►
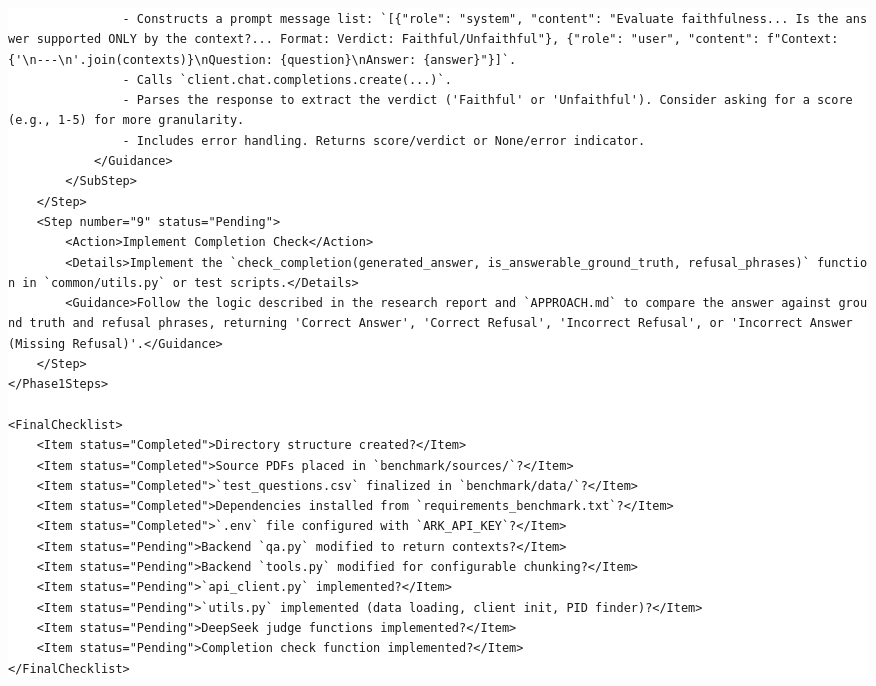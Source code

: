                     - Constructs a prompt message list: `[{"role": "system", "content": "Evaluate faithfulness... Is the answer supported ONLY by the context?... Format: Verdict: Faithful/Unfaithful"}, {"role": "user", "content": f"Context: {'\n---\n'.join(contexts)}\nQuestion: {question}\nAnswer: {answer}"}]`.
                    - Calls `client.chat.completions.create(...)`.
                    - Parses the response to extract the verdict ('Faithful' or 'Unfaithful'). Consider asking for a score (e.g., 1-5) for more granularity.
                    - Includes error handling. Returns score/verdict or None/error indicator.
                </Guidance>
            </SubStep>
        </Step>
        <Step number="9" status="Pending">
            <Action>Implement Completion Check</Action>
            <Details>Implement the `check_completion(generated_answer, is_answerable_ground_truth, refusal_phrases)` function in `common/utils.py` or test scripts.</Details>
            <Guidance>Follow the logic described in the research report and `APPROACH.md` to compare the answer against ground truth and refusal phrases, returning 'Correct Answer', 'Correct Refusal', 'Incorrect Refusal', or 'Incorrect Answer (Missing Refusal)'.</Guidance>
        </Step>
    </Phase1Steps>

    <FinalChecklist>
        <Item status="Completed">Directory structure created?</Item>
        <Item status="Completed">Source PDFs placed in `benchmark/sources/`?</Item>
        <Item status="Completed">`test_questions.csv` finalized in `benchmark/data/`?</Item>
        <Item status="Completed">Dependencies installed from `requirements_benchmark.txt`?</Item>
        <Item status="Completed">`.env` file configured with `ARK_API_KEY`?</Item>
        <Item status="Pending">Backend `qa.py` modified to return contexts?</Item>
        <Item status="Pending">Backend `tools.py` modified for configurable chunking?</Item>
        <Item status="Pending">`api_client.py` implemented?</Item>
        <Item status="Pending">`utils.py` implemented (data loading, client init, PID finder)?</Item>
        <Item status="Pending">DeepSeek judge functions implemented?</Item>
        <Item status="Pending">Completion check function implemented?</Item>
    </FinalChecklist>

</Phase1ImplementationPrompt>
◄
►
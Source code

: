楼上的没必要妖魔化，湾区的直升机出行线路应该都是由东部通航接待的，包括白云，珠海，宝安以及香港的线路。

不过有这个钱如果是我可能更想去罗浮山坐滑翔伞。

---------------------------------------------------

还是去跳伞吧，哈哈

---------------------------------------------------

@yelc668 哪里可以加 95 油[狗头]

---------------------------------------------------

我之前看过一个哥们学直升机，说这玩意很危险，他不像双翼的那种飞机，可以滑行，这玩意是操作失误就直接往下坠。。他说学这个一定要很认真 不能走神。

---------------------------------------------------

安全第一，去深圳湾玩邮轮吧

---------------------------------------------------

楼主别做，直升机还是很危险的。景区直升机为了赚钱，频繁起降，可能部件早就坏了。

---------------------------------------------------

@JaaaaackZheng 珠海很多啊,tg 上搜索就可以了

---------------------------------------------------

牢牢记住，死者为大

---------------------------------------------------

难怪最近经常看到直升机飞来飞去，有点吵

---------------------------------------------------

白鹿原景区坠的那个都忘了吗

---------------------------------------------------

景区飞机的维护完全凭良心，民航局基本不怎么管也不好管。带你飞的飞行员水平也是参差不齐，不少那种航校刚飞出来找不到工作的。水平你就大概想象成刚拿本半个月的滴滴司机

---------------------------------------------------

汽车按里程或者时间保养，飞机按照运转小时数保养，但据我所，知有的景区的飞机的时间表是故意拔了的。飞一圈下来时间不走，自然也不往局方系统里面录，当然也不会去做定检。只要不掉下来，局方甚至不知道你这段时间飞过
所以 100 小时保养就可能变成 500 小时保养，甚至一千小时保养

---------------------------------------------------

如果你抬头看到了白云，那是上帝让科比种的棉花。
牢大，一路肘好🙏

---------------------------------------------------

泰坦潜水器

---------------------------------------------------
◄
Directions |
Lines above that include the string "Guidance" need to be copied.

Task solution |
                </Guidance>
            <Guidance>Follow the logic described in the research report and `APPROACH.md` to compare the answer against ground truth and refusal phrases, returning 'Correct Answer', 'Correct Refusal', 'Incorrect Refusal', or 'Incorrect Answer (Missing Refusal)'.</Guidance>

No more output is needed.